Il faut tout de même se souvenir que Mbappé aurait été proposé à la Saudi Pro League, la nouvelle ligue Saoudienne, et qu’il aurait refusé. L’argent ce n’est pas tout.

Ceci dit cette nouvelle ligue est l’invitée surprise de la saison. Le mercato, le marché des transferts des joueurs entre clubs européens, qui s’ouvre chaque année fin juin et ferme le 1er septembre va connaitre une prolongation inattendue et inquiétante pour certains clubs fragiles économiquement. La Saudi Pro League a raflé un nombre impressionnant de vedettes habituelles de la Ligue des Champions d’Europe. En termes de dépenses, elle est classée, cette année, en deuxième position derrière la Premier League. C’est un classement provisoire, les clubs saoudiens peuvent encore payer des clauses de résiliations de certains joueurs dans le cœur de leur cible jusqu’au 21 septembre 2023. Mo Salah de Liverpool est dans le collimateur, Yannick Carrasco de l’Atlético aussi, ce ne sont pas les seuls.

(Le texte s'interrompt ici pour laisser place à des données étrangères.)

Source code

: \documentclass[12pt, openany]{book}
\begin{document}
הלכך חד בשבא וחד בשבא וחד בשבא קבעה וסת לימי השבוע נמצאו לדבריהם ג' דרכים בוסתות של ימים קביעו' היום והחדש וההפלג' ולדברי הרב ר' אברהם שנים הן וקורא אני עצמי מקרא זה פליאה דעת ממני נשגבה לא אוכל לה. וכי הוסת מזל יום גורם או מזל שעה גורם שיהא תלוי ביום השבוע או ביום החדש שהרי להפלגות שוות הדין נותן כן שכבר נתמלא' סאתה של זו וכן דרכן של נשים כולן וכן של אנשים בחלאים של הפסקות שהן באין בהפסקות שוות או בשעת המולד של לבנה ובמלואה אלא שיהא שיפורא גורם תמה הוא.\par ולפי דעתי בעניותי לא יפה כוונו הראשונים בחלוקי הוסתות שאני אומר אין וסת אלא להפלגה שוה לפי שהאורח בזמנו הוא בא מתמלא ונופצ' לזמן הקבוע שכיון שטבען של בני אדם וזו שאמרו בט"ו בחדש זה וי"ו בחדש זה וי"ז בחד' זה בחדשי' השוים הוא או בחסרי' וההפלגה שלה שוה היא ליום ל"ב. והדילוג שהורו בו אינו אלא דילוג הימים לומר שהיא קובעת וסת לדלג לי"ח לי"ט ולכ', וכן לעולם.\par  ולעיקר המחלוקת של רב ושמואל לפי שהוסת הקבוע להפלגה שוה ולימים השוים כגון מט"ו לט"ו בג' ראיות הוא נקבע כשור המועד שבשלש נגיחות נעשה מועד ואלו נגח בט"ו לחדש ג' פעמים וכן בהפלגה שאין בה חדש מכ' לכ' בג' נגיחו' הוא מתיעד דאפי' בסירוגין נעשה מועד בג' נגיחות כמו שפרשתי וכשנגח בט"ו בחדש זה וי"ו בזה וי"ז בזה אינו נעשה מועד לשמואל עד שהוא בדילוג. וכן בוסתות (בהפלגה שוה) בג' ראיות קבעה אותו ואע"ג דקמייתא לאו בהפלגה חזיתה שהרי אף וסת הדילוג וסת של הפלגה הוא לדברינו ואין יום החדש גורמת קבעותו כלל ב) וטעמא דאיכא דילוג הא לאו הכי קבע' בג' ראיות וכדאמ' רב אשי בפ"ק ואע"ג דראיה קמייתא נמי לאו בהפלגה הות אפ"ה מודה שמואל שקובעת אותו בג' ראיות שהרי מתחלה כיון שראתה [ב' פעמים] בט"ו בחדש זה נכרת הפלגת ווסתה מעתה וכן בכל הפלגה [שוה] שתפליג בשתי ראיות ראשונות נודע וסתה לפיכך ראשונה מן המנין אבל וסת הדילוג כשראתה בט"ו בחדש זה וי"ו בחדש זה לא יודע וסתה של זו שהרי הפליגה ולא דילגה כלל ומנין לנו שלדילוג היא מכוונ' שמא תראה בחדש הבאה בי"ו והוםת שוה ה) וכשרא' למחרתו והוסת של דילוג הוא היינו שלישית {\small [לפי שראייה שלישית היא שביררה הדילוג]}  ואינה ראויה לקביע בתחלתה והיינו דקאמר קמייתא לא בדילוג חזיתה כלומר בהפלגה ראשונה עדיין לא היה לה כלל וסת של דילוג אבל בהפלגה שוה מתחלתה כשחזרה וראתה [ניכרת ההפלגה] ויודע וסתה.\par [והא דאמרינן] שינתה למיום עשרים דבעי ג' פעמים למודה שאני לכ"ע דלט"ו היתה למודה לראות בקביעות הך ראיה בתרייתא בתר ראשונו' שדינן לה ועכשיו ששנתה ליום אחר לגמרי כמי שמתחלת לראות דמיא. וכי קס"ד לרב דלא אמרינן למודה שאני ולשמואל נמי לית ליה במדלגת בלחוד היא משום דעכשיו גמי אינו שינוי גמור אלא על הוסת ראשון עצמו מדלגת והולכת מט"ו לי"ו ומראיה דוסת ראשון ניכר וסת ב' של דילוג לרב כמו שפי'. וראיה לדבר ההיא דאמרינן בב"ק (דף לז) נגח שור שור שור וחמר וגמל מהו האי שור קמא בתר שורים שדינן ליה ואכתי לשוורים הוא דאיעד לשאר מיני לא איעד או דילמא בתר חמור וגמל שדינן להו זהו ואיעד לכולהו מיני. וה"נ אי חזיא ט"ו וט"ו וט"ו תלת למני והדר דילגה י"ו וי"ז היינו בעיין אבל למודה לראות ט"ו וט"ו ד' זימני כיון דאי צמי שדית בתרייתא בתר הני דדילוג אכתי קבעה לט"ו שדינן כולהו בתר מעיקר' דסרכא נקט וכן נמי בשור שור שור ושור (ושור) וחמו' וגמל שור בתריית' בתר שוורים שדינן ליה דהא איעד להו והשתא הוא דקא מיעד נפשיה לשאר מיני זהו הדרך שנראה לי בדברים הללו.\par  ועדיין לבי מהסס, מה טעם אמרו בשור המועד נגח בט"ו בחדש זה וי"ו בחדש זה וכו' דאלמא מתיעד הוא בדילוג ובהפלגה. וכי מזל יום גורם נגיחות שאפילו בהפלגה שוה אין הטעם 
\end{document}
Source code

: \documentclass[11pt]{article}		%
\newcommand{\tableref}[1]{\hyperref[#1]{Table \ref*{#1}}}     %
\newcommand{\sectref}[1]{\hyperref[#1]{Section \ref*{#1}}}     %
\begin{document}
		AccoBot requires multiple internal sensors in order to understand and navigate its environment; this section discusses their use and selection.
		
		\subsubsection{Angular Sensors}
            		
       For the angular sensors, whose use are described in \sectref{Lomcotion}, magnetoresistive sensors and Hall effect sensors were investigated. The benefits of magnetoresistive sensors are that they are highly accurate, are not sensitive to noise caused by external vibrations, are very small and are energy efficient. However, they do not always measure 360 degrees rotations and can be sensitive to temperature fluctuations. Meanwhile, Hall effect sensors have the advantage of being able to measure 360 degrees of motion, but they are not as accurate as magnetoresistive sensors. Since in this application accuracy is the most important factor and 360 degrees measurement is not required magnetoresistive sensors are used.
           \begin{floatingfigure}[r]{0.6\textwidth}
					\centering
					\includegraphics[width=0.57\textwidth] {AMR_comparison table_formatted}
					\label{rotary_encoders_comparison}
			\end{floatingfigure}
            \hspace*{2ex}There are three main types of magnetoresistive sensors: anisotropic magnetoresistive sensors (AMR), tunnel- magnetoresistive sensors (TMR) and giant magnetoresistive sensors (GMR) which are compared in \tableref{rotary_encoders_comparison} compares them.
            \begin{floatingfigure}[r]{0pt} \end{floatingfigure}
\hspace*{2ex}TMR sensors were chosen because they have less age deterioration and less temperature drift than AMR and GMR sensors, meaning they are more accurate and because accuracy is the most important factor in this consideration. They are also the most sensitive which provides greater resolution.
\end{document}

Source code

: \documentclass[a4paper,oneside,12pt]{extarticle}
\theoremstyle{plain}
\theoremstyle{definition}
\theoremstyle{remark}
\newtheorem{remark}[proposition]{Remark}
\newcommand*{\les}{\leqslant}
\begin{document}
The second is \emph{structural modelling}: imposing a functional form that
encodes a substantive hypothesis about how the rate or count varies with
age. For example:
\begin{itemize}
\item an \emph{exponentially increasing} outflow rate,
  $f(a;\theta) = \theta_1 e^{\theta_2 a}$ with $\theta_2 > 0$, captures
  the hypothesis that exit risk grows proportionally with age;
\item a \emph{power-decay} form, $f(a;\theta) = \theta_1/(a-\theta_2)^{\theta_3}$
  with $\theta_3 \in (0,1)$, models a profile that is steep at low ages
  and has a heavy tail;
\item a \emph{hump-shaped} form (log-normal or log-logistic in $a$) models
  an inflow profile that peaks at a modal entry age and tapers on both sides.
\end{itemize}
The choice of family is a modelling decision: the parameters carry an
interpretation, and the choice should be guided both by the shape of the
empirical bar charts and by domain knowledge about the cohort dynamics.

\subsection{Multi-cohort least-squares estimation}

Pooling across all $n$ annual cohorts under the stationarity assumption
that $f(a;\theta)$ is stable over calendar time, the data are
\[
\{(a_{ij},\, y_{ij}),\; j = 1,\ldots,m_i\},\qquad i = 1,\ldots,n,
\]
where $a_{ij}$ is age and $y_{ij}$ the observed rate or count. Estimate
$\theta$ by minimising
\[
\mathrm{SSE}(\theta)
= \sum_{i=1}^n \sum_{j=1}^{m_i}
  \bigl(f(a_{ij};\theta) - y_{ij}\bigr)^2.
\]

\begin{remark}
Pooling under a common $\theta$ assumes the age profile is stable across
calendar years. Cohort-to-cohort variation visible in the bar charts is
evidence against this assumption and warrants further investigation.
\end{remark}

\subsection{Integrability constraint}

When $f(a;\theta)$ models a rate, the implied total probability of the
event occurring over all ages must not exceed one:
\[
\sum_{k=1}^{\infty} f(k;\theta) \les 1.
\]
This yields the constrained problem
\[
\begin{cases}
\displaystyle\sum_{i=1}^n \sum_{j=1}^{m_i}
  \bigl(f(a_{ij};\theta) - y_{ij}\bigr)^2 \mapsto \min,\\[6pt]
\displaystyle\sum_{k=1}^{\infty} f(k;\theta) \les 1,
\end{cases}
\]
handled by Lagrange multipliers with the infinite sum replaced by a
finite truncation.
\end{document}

José Bordelas l’entraîneur de Getafe disait, sur le sujet, à l’issue du match de son équipe face au Real: «c’est dangereux, parce que le club arrive, paie la clause, ils ont beaucoup d’argent. Nous avons tous peur qu’ils nous enlèvent des joueurs importants, surtout les équipes modestes».

Il a tout dit. Une réflexion autour d’un éventuel fairplay financier entre Ligues professionnelles doit être envisagée parce qu’en l’absence de régulation le football prends un risque.